The employer in its answer to the Board’s complaint merely denied the allegations generally and did not raise either a claim that the Act was inapplicable to the three employees or a claim that deference should be accorded to a grievance resolution by the Joint Conference Committee. The case proceeded to hearing before the AU. The AU heard extensive, and often conflicting, testimony. One must keep in mind that the three employees were contending that their discharges stemmed from their criticism of the Union. Only when the AU inquired during the course of the hearing about the absence of a Union representative did the employer’s attorney mention, for the first time, that the discharges had been the subject of a Union grievance which had been resolved in favor of the employer. The employer’s attorney did not, even then, suggest that deference to the Committee’s decision was due. App. at 20a-22a.
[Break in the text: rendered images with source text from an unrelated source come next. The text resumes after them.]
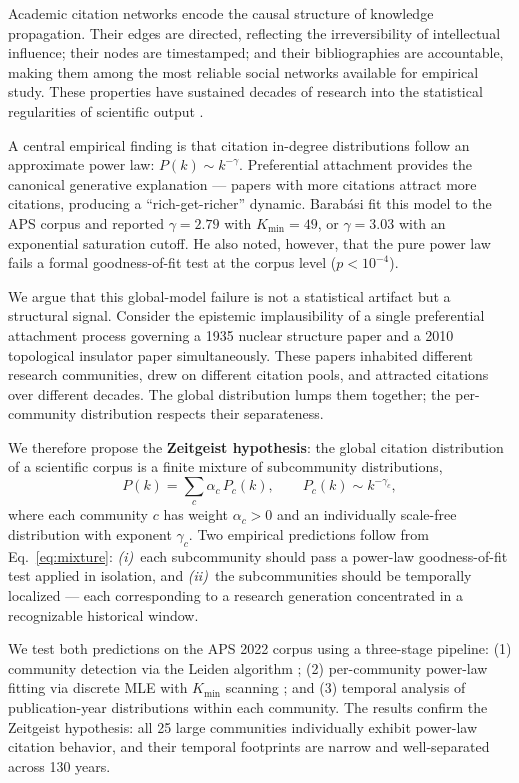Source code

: \documentclass[runningheads]{llncs}
\begin{document}
Academic citation networks encode the causal structure of knowledge propagation.
Their edges are directed, reflecting the irreversibility of intellectual
influence; their nodes are timestamped; and their bibliographies are
accountable, making them among the most reliable social networks available for
empirical study.  These properties have sustained decades of research into
the statistical regularities of scientific output
\cite{Price1965,Price1976,Redner1998,Newman2003}.

A central empirical finding is that citation in-degree distributions follow an
approximate power law: $P(k) \sim k^{-\gamma}$.  Preferential attachment
\cite{Price1976} provides the canonical generative explanation --- papers with
more citations attract more citations, producing a ``rich-get-richer'' dynamic.
Barab{\'a}si \cite{Barabasi2016} fit this model to the APS corpus and reported
$\gamma = 2.79$ with $K_{\min} = 49$, or $\gamma = 3.03$ with an exponential
saturation cutoff.  He also noted, however, that the pure power law fails a
formal goodness-of-fit test at the corpus level ($p < 10^{-4}$).

We argue that this global-model failure is not a statistical artifact but
a structural signal.  Consider the epistemic implausibility of a single
preferential attachment process governing a 1935 nuclear structure paper and a
2010 topological insulator paper simultaneously.  These papers inhabited
different research communities, drew on different citation pools, and attracted
citations over different decades.  The global distribution lumps them together;
the per-community distribution respects their separateness.

We therefore propose the \textbf{Zeitgeist hypothesis}: the global citation
distribution of a scientific corpus is a finite mixture of subcommunity
distributions,
\begin{equation}
  P(k) = \sum_{c} \alpha_c\, P_c(k), \qquad P_c(k) \sim k^{-\gamma_c},
  \label{eq:mixture}
\end{equation}
where each community $c$ has weight $\alpha_c > 0$ and an individually
scale-free distribution with exponent $\gamma_c$.  Two empirical predictions
follow from Eq.~\eqref{eq:mixture}: \emph{(i)}~each subcommunity should pass a
power-law goodness-of-fit test applied in isolation, and \emph{(ii)}~the
subcommunities should be temporally localized --- each corresponding to a
research generation concentrated in a recognizable historical window.

We test both predictions on the APS 2022 corpus using a three-stage pipeline:
(1) community detection via the Leiden algorithm \cite{Traag2019}; (2)
per-community power-law fitting via discrete MLE with $K_{\min}$ scanning
\cite{Clauset2009}; and (3) temporal analysis of publication-year distributions
within each community.  The results confirm the Zeitgeist hypothesis: all 25
large communities individually exhibit power-law citation behavior, and their
temporal footprints are narrow and well-separated across 130 years.
\end{document}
Later in the hearing, and out of what may have been an overabundance of caution, the Board’s counsel embarked on an attempt to rebut a possible contention by the employer that the employees, denominated as foremen, were not protected by the Act. The AU accurately noted that that was not an issue in the case, and thus questioned the purpose of this inquiry. The Board’s counsel responded that the firing of these Union members, even though they were denominated as foremen, makes out a section 8(a)(3) violation. The Administrative Law Judge interrupted, stating:
JUDGE TRUNKES: Is that being denied by you? . [referring to the employer]. That’s not an issue. Don’t make it an issue or he [employer] will start contesting it and we will be here all week.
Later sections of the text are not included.